Source texts of formatted documents:

* * * * * * *

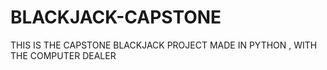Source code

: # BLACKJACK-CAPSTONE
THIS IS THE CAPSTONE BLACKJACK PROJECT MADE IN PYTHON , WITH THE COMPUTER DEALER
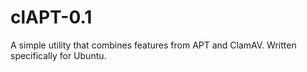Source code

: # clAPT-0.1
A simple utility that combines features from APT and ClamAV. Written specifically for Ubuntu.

* * * * * * *

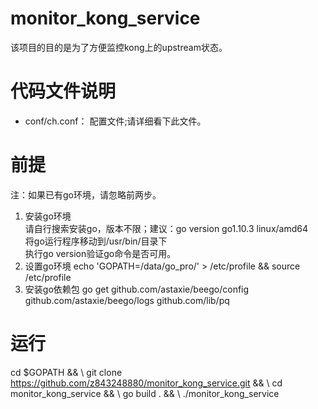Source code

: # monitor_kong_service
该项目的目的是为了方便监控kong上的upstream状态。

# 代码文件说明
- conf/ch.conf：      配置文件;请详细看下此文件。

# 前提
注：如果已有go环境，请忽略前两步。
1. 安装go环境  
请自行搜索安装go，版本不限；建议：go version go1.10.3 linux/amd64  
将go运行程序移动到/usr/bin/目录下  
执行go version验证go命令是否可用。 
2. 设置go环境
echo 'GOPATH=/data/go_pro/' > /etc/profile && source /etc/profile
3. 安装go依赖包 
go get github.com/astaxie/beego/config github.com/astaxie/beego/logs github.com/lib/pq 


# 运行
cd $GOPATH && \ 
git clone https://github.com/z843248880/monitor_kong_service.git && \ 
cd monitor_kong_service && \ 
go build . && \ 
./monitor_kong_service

* * * * * * *

Goal of the exercise: The answer should be only the number of lines in the data that contain the string "CAPSTONE".

Reply to the task: 2